- Developer: Robot Invader
- Publisher: Robot Invader
- Platforms: iOS, Android
- Release: December 10, 2011

= Wind-up Knight =

2011 video game

Wind-up Knight is an Android game developed by American studio Robot Invader and released on December 10, 2011. It was released on iOS later.

==Critical reception==
The game has a Metacritic score of 86% based on 12 critic reviews.

The A.V. Club wrote "Wind-Up Knight is a beautiful, propulsive game whose difficulty only makes it that much more fulfilling." SlideToPlay said "Wind-Up Knight is a tough but rewarding running game with excellent production values." AppSpy wrote "While Android gamers have already had their fun with Wind-up Knight, iOS gamers finally get their chance to play around with the clockwork protagonist while proving their skill at overcoming numerous platforming hazards one-after-the-other." TouchArcade said "Though it can be extremely frustrating, it rewards the player who pushes through the painful parts. Each time you replay a level you'll learn more, memorize more, become better at the game. The rush you'll get when you finally reach the end of a challenging level is worth the trouble, every time." Multiplayer.it said "Wind-up Knight is an awesome action game, with an outstanding gameplay which is progressively enriched with new elements. A must buy." 148Apps said "Wind-Up Knight is a game I have no problem referring to as a "Must Play." It's perfect for short bursts or prolonged sessions. There's a surprising amount of customization. It can be accessible and brutally punishing, depending on what the player wants. This, my friends, is a perfect example of mobile gaming at its finest."

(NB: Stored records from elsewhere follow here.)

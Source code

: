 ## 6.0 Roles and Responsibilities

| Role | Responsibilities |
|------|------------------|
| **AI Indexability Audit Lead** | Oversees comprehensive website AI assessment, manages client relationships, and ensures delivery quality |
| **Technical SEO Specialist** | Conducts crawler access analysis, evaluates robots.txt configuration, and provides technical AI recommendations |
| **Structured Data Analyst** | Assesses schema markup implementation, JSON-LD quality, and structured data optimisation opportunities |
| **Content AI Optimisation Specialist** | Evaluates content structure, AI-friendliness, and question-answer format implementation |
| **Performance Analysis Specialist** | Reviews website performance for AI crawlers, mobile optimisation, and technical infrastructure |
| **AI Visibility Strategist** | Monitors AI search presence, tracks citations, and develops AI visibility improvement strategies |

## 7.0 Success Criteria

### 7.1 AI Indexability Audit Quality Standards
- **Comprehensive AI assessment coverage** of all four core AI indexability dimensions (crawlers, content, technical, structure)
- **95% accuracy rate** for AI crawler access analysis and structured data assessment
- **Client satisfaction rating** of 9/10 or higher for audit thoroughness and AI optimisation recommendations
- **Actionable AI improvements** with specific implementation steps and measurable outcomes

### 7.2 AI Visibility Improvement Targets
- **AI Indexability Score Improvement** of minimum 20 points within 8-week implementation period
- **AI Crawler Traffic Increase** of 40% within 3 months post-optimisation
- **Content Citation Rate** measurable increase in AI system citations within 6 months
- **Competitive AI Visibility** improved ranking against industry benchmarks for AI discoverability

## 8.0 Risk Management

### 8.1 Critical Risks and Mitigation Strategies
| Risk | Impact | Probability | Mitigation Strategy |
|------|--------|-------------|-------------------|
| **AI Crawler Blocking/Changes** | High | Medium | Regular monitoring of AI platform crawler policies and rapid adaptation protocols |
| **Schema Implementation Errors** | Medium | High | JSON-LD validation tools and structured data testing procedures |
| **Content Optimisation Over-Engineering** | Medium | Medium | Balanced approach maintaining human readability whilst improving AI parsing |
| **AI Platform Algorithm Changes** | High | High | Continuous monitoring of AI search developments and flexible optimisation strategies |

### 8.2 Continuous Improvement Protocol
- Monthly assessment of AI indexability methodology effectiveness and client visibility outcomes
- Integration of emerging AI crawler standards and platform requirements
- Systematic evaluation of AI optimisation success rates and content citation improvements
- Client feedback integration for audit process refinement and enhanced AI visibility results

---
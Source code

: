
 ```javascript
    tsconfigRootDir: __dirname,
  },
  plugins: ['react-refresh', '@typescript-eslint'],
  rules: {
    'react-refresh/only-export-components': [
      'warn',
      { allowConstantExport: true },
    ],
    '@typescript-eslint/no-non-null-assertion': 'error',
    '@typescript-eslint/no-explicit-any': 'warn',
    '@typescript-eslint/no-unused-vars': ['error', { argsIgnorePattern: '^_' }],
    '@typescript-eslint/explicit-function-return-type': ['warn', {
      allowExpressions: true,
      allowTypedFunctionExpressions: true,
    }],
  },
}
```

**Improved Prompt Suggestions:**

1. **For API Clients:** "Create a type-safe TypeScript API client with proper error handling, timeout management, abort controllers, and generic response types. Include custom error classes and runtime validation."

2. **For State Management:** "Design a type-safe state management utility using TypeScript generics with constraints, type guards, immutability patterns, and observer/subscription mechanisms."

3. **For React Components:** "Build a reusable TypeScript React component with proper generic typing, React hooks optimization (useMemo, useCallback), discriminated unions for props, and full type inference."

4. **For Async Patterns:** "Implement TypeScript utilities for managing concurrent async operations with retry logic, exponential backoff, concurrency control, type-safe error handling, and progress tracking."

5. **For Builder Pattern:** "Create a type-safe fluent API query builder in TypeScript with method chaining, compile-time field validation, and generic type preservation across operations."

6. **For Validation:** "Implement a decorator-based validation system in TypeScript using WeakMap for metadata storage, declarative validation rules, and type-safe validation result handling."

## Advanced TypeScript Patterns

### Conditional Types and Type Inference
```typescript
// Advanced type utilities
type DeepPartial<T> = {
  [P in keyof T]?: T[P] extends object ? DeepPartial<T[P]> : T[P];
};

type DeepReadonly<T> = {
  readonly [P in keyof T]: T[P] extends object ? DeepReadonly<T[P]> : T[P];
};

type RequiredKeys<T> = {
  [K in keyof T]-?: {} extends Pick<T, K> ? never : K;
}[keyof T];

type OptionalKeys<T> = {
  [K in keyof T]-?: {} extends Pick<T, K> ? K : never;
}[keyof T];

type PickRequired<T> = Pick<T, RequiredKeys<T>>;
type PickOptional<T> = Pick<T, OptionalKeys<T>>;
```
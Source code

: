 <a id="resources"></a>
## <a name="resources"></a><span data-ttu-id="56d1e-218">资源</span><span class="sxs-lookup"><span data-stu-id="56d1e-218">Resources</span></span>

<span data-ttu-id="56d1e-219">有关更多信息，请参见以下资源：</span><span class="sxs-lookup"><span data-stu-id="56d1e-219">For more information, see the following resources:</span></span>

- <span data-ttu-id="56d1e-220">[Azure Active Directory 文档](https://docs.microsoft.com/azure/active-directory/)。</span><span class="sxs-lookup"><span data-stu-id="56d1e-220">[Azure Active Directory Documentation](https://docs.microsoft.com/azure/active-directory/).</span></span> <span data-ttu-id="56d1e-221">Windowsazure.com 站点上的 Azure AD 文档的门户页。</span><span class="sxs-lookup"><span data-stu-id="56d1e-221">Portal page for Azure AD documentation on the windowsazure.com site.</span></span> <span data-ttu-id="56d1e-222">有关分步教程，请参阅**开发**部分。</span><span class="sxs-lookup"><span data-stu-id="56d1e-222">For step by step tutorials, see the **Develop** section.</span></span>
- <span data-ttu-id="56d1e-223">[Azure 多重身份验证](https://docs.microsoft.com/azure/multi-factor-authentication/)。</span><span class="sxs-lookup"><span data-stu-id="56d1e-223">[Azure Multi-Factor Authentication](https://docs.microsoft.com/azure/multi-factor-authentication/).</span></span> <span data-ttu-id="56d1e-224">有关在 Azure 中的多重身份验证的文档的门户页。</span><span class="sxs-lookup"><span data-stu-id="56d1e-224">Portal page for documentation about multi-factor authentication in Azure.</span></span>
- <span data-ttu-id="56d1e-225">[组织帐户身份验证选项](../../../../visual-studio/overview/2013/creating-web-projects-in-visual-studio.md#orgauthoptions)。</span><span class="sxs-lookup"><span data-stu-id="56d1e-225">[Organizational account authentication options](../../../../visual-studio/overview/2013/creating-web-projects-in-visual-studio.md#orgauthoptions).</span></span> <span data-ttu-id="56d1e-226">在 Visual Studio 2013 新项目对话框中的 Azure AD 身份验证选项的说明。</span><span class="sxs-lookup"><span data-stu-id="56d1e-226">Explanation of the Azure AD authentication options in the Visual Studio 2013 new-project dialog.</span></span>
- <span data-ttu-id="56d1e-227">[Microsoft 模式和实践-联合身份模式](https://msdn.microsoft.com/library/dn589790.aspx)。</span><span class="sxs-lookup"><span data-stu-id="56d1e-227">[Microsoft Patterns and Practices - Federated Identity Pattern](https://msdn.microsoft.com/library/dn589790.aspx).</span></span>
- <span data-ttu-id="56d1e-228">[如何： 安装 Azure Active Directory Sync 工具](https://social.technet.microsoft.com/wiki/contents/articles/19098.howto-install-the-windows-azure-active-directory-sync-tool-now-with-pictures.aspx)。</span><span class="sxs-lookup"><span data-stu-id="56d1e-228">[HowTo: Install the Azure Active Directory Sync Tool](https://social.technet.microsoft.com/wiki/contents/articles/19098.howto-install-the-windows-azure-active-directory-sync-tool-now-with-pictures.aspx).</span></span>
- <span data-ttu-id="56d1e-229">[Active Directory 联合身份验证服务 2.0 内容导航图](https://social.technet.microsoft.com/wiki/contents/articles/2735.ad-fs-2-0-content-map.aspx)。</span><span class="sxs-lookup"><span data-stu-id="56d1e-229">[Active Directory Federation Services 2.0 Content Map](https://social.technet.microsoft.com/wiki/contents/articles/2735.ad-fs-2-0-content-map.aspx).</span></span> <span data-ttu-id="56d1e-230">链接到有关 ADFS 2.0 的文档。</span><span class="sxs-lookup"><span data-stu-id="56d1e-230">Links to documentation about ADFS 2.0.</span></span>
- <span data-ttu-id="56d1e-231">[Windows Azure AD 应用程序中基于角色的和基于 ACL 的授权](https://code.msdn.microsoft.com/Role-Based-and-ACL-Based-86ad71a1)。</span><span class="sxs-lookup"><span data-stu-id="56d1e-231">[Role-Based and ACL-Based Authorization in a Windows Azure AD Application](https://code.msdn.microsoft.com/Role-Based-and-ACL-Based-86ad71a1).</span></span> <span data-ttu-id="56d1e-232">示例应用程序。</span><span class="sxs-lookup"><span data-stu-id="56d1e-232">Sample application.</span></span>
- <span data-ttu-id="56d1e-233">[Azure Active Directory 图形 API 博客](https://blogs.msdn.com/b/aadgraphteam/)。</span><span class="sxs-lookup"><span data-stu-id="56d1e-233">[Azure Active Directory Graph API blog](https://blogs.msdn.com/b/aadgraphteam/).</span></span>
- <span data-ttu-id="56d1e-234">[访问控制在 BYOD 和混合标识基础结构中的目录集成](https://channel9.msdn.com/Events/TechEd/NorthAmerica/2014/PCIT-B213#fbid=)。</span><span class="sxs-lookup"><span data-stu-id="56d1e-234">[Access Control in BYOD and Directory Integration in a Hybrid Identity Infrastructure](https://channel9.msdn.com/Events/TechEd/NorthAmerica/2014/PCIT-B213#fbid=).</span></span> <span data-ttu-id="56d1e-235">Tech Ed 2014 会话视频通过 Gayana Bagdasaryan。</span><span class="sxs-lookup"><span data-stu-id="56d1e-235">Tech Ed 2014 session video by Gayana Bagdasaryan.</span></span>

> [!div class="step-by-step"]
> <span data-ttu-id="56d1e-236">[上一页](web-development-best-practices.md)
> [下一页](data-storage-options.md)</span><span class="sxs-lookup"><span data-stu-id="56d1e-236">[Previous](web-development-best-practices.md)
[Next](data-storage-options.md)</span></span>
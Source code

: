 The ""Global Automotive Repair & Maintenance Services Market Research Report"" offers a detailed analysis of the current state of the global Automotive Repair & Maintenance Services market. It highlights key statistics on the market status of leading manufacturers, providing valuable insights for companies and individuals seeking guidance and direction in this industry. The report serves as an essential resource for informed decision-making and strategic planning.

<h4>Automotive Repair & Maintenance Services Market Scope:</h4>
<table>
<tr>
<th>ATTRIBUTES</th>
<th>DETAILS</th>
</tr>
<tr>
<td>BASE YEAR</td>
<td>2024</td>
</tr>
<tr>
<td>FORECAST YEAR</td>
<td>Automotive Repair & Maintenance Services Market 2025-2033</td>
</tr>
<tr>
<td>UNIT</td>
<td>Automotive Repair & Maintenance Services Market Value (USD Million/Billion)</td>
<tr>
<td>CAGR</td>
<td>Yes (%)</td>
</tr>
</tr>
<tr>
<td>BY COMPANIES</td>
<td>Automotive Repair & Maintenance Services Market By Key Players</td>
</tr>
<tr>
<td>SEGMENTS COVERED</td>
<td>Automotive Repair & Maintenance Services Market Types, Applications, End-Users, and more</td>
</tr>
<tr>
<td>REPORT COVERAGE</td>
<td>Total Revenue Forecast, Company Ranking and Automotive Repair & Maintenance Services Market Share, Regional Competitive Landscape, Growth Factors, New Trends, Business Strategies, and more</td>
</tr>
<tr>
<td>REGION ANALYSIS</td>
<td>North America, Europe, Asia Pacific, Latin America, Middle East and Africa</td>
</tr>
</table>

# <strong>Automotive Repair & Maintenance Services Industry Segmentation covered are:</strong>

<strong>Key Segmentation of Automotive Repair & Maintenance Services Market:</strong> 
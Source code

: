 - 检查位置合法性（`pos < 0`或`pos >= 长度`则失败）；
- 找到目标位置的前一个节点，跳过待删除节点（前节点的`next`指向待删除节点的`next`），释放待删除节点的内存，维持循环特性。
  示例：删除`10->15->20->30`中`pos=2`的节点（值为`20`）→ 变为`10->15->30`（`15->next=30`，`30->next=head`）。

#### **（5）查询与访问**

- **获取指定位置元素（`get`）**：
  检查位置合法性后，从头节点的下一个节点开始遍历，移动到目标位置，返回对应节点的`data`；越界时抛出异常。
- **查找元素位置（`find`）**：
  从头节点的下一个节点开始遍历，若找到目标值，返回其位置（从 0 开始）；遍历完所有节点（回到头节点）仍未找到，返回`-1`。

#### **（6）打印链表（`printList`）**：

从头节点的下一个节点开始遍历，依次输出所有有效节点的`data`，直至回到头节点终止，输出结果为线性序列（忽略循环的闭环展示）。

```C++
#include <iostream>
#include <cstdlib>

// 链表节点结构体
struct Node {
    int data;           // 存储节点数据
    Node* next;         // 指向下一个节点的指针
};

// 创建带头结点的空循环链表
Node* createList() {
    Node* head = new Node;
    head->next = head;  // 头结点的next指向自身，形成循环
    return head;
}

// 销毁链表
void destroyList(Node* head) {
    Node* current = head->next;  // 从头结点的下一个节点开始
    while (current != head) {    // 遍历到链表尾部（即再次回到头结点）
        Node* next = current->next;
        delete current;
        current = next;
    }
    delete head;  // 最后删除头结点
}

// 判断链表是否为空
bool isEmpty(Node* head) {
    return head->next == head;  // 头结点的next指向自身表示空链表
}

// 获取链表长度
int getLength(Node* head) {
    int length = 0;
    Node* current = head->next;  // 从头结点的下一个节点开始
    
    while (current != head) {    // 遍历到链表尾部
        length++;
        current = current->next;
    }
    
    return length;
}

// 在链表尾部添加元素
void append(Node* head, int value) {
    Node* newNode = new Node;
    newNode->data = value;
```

GameCritics wrote "This game is a perfect blend of well-rounded, bite-sized action that can be picked up and put down comfortably, yet was challenging enough to make me late for work while I had to try just one more level." Eurogamer Portugal said "Wind-up Knight is a game easily recommended for being something unique in the world of iOS and a great challenge." AppSmile wrote "Replay value is pretty good, as your results on each level take into account the number of coins you collected, whether or not you found the card, and a letter grade for your overall performance. " Pocket Gamer described the game as "A bafflingly overpraised auto-runner that looks good but soon becomes tiresome." Metrogamecenter said the game was "Punishingly hard for no good reason, turning what could have been a fun reaction-based platform game into a painful memory test."